ガラガラッ
蒼衣が眠ってすぐのこと。
蒼衣の次に保健室に入ってきたのは浅井だった。
「浅井先生、どうかしたんですか?」
「ちょっと心臓の辺りが痛くて…
見てくれますか?、あずさ…先生?」
すると浅井はネクタイをとり、自分のワイシャツのボタンを上から一つずつ外していった。
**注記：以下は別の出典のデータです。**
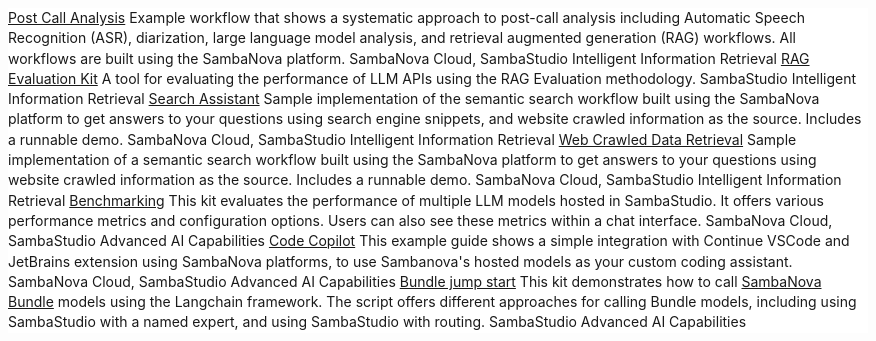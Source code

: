 <tr>
<td width="20%"><a href="post_call_analysis/README.md">Post Call Analysis</a></td>
<td width="40%">Example workflow that shows a systematic approach to post-call analysis including Automatic Speech Recognition (ASR), diarization, large language model analysis, and retrieval augmented generation (RAG) workflows. All workflows are built using the SambaNova platform. </td>
<td width="20%">SambaNova Cloud, SambaStudio</td>
<td width="20%"> Intelligent Information Retrieval </td>   
</tr>

<tr>
<td width="20%"><a href="eval_jumpstart/README.md">RAG Evaluation Kit</a></td>
<td width="40%">A tool for evaluating the performance of LLM APIs using the RAG Evaluation methodology.</td>
<td width="20%">SambaStudio</td>
<td width="20%"> Intelligent Information Retrieval </td>  
</tr>

<tr>
<td width="20%"><a href="search_assistant/README.md">Search Assistant</a></td>
<td width="40%">Sample implementation of the semantic search workflow built using the SambaNova platform to get answers to your questions using search engine snippets, and website crawled information as the source. Includes a runnable demo.</td>
<td width="20%">SambaNova Cloud, SambaStudio</td>
<td width="20%"> Intelligent Information Retrieval </td>   
</tr>

<tr>
<td width="20%"><a href="web_crawled_data_retriever/README.md">Web Crawled Data Retrieval</a></td>
<td width="40%">Sample implementation of a semantic search workflow built using the SambaNova platform to get answers to your questions using website crawled information as the source. Includes a runnable demo.</td>
<td width="20%">SambaNova Cloud, SambaStudio</td>
<td width="20%"> Intelligent Information Retrieval </td>   
</tr>

<tr>
<td width="20%"><a href="benchmarking/README.md">Benchmarking</a></td>
<td width="40%">This kit evaluates the performance of multiple LLM models hosted in SambaStudio. It offers various performance metrics and configuration options. Users can also see these metrics within a chat interface.</td>
<td width="20%"> SambaNova Cloud, SambaStudio</td>
<td width="20%"> Advanced AI Capabilities </td>    
</tr>

<tr>
<td width="20%"><a href="code_copilot/README.md">Code Copilot</a></td>
<td width="40%">This example guide shows a simple integration with Continue VSCode and JetBrains extension using SambaNova platforms, to use Sambanova's hosted models as your custom coding assistant. </td>
<td width="20%"> SambaNova Cloud, SambaStudio</td>
<td width="20%"> Advanced AI Capabilities </td>  
</tr>

<tr>
<td width="20%"><a href="bundle_jump_start/README.md">Bundle jump start</a></td>
<td width="40%">This kit demonstrates how to call <a href=https://coe-1.Cloud.snova.ai/>SambaNova Bundle</a> models using the Langchain framework. The script offers different approaches for calling Bundle models, including using SambaStudio with a named expert, and using SambaStudio with routing.</td>
<td width="20%">SambaStudio</td>
<td width="20%"> Advanced AI Capabilities </td>  
</tr>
筋肉質で魅力的、色気の漂う男らしい体があらわになる。
それを平気な顔で春川は見ていた。
言われた通りに、心臓の様子を見るために浅井の胸の真ん中に手をあてた。
その手からは浅井のドクンドクンと波打つ心拍が聞こえる。
「どうして欲しいの…?」
甘い声で、潤んだ瞳が俺を見上げるようにして見ている
なんて素晴らしい光景だとどんな男でも思ってしまうだろう。
「優しく摩って下さい…」
浅井はそれまでは違い頬を赤らめ、熱っぽい顔になりながら言った。
すると、要望通りに春川は彼の胸のあたりをゆっくりと優しく摩る。その仕草はなんとも色っぽい。
いつまで続くのだろう
この小芝居は
だけど、彼らには途中で投げ出すことなんてできない。
彼らはもう止まらなかった。
「…先生、そろそろ芝居やめましょ…
……俺、もう恥ずかしいです。」
ベッドで下になっている浅井が腕で顔を隠しながら言った。
「やめてよ…先生だなんて…
あずさって読んでって言ってるじゃない」
彼の顔をしっかり見るために彼女は彼の腕を掴んだ。
恥ずかしそうに頬を赤らめる彼の顔は春川にしか見ることができないであろう。
浅井という誰しもが憧れるような人が
一人の女の前では可愛い年下であり、いじめられても顔を赤くしている。
彼の唯一の欠点のようにも見える。
「あず…さ…さん」
そう何度もか細い似合わない声で彼は呟いた。